Air-Gapped and Sovereign Deployments

A sentence from the essay deserves emphasis: “You can launch a coding agent in Hopsworks that uses a LLM that is hosted in Hopsworks — all inside an air-gapped environment.”

This is non-trivial. Most coding agent setups require outbound calls to an external model API. If you’re in financial services, healthcare, defense, or — relevant after the OpenAI Stargate UK pause — a European enterprise concerned about data residency, a coding agent that never touches an external network is a compliance story that most platforms cannot tell.

Zalando, Europe’s largest online retailer, runs its AI infrastructure on Hopsworks. Their case is illustrative: the platform’s sovereign AI capability isn’t theoretical positioning — there are production workloads running on it in environments where data can’t cross certain boundaries.

Who This Is For

Data scientists and ML engineers who spend time on pipeline plumbing. If your job is building features and training models but you burn hours on ingestion configuration, column naming, and pipeline orchestration, the embedded agent with Platform Intelligence is addressing real work. It doesn’t replace your judgment on what features to build — it eliminates the boilerplate around building them.

Enterprise ML teams with sovereignty requirements. On-premise or private cloud deployments with air-gapped agents are available. If your data can’t leave your network, this is a rare option in the coding agent space.

Teams already running Hopsworks. The 5.0 upgrade is straightforward if you’re on the platform. The Wizard’s templates cover common cases (time series, RAG pipeline) and the agent’s access to your existing feature groups means it doesn’t start from scratch.

Who Should Skip It

Teams without ML infrastructure to manage. If you’re building a straightforward LLM application — RAG over documents, a chatbot, an agent with a few tools — you don’t need a feature store, a training cluster, or a model registry. Hopsworks is overkill.

Teams running lean on opex. Hopsworks is a full ML platform with enterprise deployment options. SaaS registration is open for free tiers, but production use at scale has real infrastructure costs. If your ML footprint is small, the platform’s value is in managing complexity you probably don’t have yet.

Teams where MCP interoperability is required. If your agent needs to communicate across heterogeneous systems using MCP standards, Hopsworks’s CLI-first philosophy is a friction point. The platform’s agent is designed to work within Hopsworks — not to plug into an external MCP client.

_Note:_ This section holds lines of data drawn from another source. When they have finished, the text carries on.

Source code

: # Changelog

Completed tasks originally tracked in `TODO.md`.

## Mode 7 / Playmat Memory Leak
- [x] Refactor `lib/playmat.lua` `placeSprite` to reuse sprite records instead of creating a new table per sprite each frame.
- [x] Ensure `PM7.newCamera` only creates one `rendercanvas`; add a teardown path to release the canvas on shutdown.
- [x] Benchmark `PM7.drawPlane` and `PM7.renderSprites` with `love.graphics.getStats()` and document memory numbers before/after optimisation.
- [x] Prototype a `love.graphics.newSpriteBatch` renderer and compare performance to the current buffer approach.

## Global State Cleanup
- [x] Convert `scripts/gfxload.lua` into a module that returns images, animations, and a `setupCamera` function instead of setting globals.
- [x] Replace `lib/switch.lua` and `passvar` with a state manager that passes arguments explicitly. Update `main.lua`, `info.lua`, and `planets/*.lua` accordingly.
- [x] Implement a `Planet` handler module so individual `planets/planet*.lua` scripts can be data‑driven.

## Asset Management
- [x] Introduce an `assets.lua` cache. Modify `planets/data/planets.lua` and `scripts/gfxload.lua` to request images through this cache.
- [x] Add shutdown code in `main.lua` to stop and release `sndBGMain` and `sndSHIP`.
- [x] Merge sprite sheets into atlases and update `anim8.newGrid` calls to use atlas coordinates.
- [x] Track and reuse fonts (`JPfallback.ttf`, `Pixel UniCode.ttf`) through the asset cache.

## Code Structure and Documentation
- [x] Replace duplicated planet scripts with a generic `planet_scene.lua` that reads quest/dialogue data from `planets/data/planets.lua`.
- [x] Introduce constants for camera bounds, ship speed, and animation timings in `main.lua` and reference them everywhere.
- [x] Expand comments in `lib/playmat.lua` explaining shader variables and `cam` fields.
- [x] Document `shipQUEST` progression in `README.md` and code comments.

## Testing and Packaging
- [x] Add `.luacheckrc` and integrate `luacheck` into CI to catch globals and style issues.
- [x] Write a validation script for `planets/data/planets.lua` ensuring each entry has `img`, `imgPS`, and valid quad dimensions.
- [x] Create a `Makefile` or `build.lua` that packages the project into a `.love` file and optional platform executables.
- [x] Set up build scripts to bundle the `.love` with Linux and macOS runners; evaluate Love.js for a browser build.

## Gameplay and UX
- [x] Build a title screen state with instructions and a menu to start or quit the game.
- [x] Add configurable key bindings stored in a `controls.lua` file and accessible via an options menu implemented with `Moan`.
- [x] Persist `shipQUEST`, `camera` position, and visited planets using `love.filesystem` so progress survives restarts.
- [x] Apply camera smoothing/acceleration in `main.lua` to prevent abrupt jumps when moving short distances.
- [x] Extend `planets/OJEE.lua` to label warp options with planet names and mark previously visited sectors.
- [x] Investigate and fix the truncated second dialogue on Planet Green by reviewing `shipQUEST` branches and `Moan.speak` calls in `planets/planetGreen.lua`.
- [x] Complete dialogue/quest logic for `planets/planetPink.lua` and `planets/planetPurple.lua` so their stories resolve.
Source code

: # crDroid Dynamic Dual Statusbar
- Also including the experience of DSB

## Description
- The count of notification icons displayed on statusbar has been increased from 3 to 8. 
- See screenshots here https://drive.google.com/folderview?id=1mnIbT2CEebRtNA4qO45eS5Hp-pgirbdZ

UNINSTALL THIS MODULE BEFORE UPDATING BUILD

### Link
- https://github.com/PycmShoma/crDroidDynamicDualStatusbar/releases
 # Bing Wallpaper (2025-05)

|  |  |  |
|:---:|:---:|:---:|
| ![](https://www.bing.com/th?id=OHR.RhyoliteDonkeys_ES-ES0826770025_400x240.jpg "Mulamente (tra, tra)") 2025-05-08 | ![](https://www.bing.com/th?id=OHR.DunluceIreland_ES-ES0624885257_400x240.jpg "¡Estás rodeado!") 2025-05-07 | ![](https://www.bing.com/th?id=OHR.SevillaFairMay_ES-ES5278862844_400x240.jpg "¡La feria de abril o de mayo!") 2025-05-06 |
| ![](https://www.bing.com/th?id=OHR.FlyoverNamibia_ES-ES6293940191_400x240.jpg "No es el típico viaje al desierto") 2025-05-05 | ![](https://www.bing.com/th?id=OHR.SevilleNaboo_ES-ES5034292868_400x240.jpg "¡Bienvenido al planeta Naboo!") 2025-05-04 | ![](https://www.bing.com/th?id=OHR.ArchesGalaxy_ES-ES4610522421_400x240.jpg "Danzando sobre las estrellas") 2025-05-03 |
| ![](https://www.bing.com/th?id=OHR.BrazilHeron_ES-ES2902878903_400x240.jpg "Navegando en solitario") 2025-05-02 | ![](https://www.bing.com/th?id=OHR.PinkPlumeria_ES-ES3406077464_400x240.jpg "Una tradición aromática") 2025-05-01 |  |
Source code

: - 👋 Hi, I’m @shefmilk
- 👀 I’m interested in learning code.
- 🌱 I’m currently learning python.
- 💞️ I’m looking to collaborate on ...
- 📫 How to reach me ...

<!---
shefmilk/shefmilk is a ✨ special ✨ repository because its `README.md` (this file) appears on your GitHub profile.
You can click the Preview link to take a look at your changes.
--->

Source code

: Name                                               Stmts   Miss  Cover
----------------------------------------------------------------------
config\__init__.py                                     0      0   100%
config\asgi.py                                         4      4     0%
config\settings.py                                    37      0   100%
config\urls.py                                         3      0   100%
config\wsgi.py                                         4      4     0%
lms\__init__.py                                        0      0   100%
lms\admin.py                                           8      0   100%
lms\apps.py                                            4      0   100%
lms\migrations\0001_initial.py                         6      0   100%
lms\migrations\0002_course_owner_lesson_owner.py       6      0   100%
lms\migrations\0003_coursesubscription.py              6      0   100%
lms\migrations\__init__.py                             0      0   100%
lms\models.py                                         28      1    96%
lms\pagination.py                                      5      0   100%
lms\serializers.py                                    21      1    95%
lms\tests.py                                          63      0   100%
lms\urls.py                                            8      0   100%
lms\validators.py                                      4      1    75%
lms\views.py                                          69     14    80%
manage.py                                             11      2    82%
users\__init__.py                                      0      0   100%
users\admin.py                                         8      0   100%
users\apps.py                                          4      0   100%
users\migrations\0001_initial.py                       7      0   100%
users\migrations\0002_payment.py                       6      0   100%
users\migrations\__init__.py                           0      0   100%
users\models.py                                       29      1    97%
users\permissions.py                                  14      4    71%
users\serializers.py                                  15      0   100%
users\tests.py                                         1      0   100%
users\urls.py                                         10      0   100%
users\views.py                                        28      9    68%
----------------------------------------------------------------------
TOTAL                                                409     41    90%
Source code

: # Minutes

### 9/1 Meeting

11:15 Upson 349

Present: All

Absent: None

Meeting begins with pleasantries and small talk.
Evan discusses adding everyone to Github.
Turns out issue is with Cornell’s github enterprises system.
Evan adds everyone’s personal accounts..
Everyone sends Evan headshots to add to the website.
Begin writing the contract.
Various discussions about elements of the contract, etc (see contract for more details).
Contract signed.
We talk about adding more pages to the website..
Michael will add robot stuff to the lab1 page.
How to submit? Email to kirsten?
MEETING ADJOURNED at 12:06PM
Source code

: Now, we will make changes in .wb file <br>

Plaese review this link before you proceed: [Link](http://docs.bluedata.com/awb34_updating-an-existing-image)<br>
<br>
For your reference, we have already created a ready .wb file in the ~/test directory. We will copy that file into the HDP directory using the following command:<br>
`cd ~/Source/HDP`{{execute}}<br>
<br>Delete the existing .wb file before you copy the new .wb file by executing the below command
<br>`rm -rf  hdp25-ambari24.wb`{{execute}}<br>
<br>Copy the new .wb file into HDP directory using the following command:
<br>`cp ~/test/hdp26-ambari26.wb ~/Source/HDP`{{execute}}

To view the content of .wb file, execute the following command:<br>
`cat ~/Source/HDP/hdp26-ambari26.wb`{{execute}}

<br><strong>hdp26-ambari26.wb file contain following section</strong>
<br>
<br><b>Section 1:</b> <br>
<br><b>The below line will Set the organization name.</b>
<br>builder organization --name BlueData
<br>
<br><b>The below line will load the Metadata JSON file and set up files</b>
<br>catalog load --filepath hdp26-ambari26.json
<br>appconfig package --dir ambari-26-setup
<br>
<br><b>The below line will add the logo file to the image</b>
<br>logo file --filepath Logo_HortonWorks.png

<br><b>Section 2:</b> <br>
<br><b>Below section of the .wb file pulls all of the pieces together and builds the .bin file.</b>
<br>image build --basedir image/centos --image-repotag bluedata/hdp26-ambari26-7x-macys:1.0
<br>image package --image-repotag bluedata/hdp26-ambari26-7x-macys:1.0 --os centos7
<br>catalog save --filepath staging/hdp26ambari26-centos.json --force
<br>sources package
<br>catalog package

The Broader Platform Intelligence Trend

Hopsworks 5.0 is one data point in a larger shift: domain-specific platforms embedding coding agents in their native compute environment rather than integrating with external AI assistants. The argument is the same as the wrapper/container essay: agents with direct platform context outperform agents accessing that context over API.

Watch for other ML and data platforms to announce similar embedded agent capabilities in H2 2026. The question isn’t whether to embed agents — it’s whether your platform gives them enough internal access to be more useful than a coding assistant in a separate window.


ChatForest covers AI developer tooling and ML infrastructure for builders. This article is based on Hopsworks’s press release, their published technical essay “Don’t Be a Wrapper, Be a Container,” and event registration pages. We have no commercial relationship with Hopsworks.